Introduced to credit unions in the late 1970s, Clifford Rosenthal has spent his career promoting financial equity and inclusion in the nation’s most overlooked and underserved communities. Growing up amidst transformative campaigns for social justice in the 1960s, Cliff began his cooperative journey by organizing and managing food cooperatives in New York City and Connecticut. This eventually led him to Washington, DC and the National Association of Farmworker Organizations where he was tasked to organize a credit union to serve its members.

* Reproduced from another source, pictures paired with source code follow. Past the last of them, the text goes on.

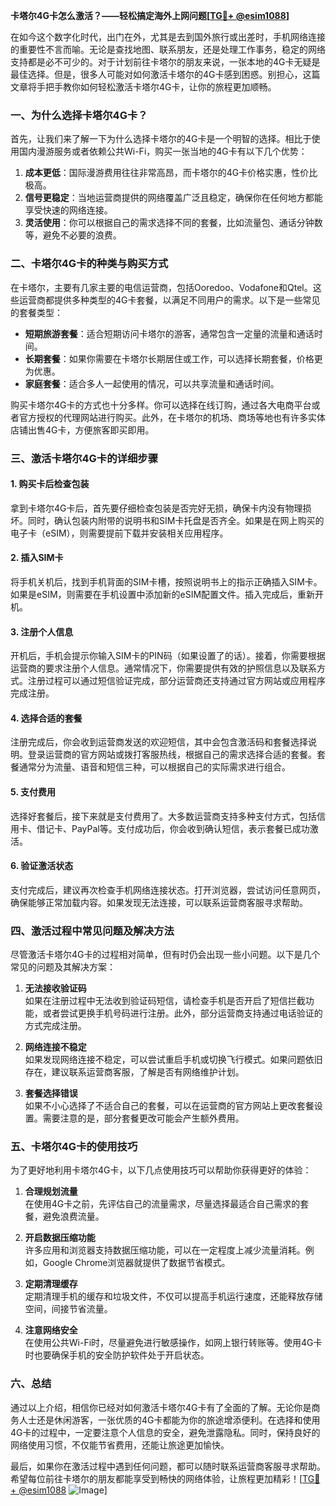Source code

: **卡塔尔4G卡怎么激活？——轻松搞定海外上网问题[[TG💪+ @esim1088](https://t.me/s/esim1088)]**

在如今这个数字化时代，出门在外，尤其是去到国外旅行或出差时，手机网络连接的重要性不言而喻。无论是查找地图、联系朋友，还是处理工作事务，稳定的网络支持都是必不可少的。对于计划前往卡塔尔的朋友来说，一张本地的4G卡无疑是最佳选择。但是，很多人可能对如何激活卡塔尔的4G卡感到困惑。别担心，这篇文章将手把手教你如何轻松激活卡塔尔4G卡，让你的旅程更加顺畅。

### 一、为什么选择卡塔尔4G卡？

首先，让我们来了解一下为什么选择卡塔尔的4G卡是一个明智的选择。相比于使用国内漫游服务或者依赖公共Wi-Fi，购买一张当地的4G卡有以下几个优势：

1. **成本更低**：国际漫游费用往往非常高昂，而卡塔尔的4G卡价格实惠，性价比极高。
2. **信号更稳定**：当地运营商提供的网络覆盖广泛且稳定，确保你在任何地方都能享受快速的网络连接。
3. **灵活使用**：你可以根据自己的需求选择不同的套餐，比如流量包、通话分钟数等，避免不必要的浪费。

### 二、卡塔尔4G卡的种类与购买方式

在卡塔尔，主要有几家主要的电信运营商，包括Ooredoo、Vodafone和Qtel。这些运营商都提供多种类型的4G卡套餐，以满足不同用户的需求。以下是一些常见的套餐类型：

- **短期旅游套餐**：适合短期访问卡塔尔的游客，通常包含一定量的流量和通话时间。
- **长期套餐**：如果你需要在卡塔尔长期居住或工作，可以选择长期套餐，价格更为优惠。
- **家庭套餐**：适合多人一起使用的情况，可以共享流量和通话时间。

购买卡塔尔4G卡的方式也十分多样。你可以选择在线订购，通过各大电商平台或者官方授权的代理网站进行购买。此外，在卡塔尔的机场、商场等地也有许多实体店铺出售4G卡，方便旅客即买即用。

### 三、激活卡塔尔4G卡的详细步骤

#### 1. 购买卡后检查包装

拿到卡塔尔4G卡后，首先要仔细检查包装是否完好无损，确保卡内没有物理损坏。同时，确认包装内附带的说明书和SIM卡托盘是否齐全。如果是在网上购买的电子卡（eSIM），则需要提前下载并安装相关应用程序。

#### 2. 插入SIM卡

将手机关机后，找到手机背面的SIM卡槽，按照说明书上的指示正确插入SIM卡。如果是eSIM，则需要在手机设置中添加新的eSIM配置文件。插入完成后，重新开机。

#### 3. 注册个人信息

开机后，手机会提示你输入SIM卡的PIN码（如果设置了的话）。接着，你需要根据运营商的要求注册个人信息。通常情况下，你需要提供有效的护照信息以及联系方式。注册过程可以通过短信验证完成，部分运营商还支持通过官方网站或应用程序完成注册。

#### 4. 选择合适的套餐

注册完成后，你会收到运营商发送的欢迎短信，其中会包含激活码和套餐选择说明。登录运营商的官方网站或拨打客服热线，根据自己的需求选择合适的套餐。套餐通常分为流量、语音和短信三种，可以根据自己的实际需求进行组合。

#### 5. 支付费用

选择好套餐后，接下来就是支付费用了。大多数运营商支持多种支付方式，包括信用卡、借记卡、PayPal等。支付成功后，你会收到确认短信，表示套餐已成功激活。

#### 6. 验证激活状态

支付完成后，建议再次检查手机网络连接状态。打开浏览器，尝试访问任意网页，确保能够正常加载内容。如果发现无法连接，可以联系运营商客服寻求帮助。

### 四、激活过程中常见问题及解决方法

尽管激活卡塔尔4G卡的过程相对简单，但有时仍会出现一些小问题。以下是几个常见的问题及其解决方案：

1. **无法接收验证码**  
   如果在注册过程中无法收到验证码短信，请检查手机是否开启了短信拦截功能，或者尝试更换手机号码进行注册。此外，部分运营商支持通过电话验证的方式完成注册。

2. **网络连接不稳定**  
   如果发现网络连接不稳定，可以尝试重启手机或切换飞行模式。如果问题依旧存在，建议联系运营商客服，了解是否有网络维护计划。

3. **套餐选择错误**  
   如果不小心选择了不适合自己的套餐，可以在运营商的官方网站上更改套餐设置。需要注意的是，部分套餐更改可能会产生额外费用。

### 五、卡塔尔4G卡的使用技巧

为了更好地利用卡塔尔4G卡，以下几点使用技巧可以帮助你获得更好的体验：

1. **合理规划流量**  
   在使用4G卡之前，先评估自己的流量需求，尽量选择最适合自己需求的套餐，避免浪费流量。

2. **开启数据压缩功能**  
   许多应用和浏览器支持数据压缩功能，可以在一定程度上减少流量消耗。例如，Google Chrome浏览器就提供了数据节省模式。

3. **定期清理缓存**  
   定期清理手机的缓存和垃圾文件，不仅可以提高手机运行速度，还能释放存储空间，间接节省流量。

4. **注意网络安全**  
   在使用公共Wi-Fi时，尽量避免进行敏感操作，如网上银行转账等。使用4G卡时也要确保手机的安全防护软件处于开启状态。

### 六、总结

通过以上介绍，相信你已经对如何激活卡塔尔4G卡有了全面的了解。无论你是商务人士还是休闲游客，一张优质的4G卡都能为你的旅途增添便利。在选择和使用4G卡的过程中，一定要注意个人信息的安全，避免泄露隐私。同时，保持良好的网络使用习惯，不仅能节省费用，还能让旅途更加愉快。

最后，如果你在激活过程中遇到任何问题，都可以随时联系运营商客服寻求帮助。希望每位前往卡塔尔的朋友都能享受到畅快的网络体验，让旅程更加精彩！[[TG💪+ @esim1088](https://t.me/s/esim1088) ![Image](https://i.postimg.cc/4NQfJmqS/Snipaste-2025-05-13-00-14-12.png)]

Upon his return to New York, Cliff joined the National Federation of Community Development Credit Unions (the Federation), first as a volunteer until he was hired as staff. By early 1983, the Federation was preparing to close for good after federal funding was eliminated. Sustained by his conviction that community development credit unions (CDCUs) were important and must be preserved, he once again took on a volunteer role as the Federation’s Executive Director. In partnership with Annie Vamper, the pair rebuilt the Federation into a catalyst for transformative change.
Understanding the critical role capital plays in low-income communities and CDCUs, Cliff pursued a two-pronged strategy to capitalize CDCUs by creating new channels to mobilize private investments and by expanding sources of public financing. This eventually led to the birth of the CDFI Fund in 1994 after President Clinton signed the Riegle Community Development and Regulatory Improvement Act. As well, he worked to secure NCUA’s issuance of a rule allowing low-income credit unions the exclusive privilege of raising secondary capital.
Cliff retired from the Federation in 2012, renamed Inclusiv in 2019, to join the federal government as the first head of the Office of Financial Empowerment within the Consumer Financial Protection Bureau. He subsequently published Democratizing Finance: Origins of the Community Development Financial Institutions Movement. In 2019, he was inducted into the African American Credit Union Hall of Fame. In 2024, co-authored a new book with Michael McCray: Community Capital: Race, Equity, and the Credit Union Movement.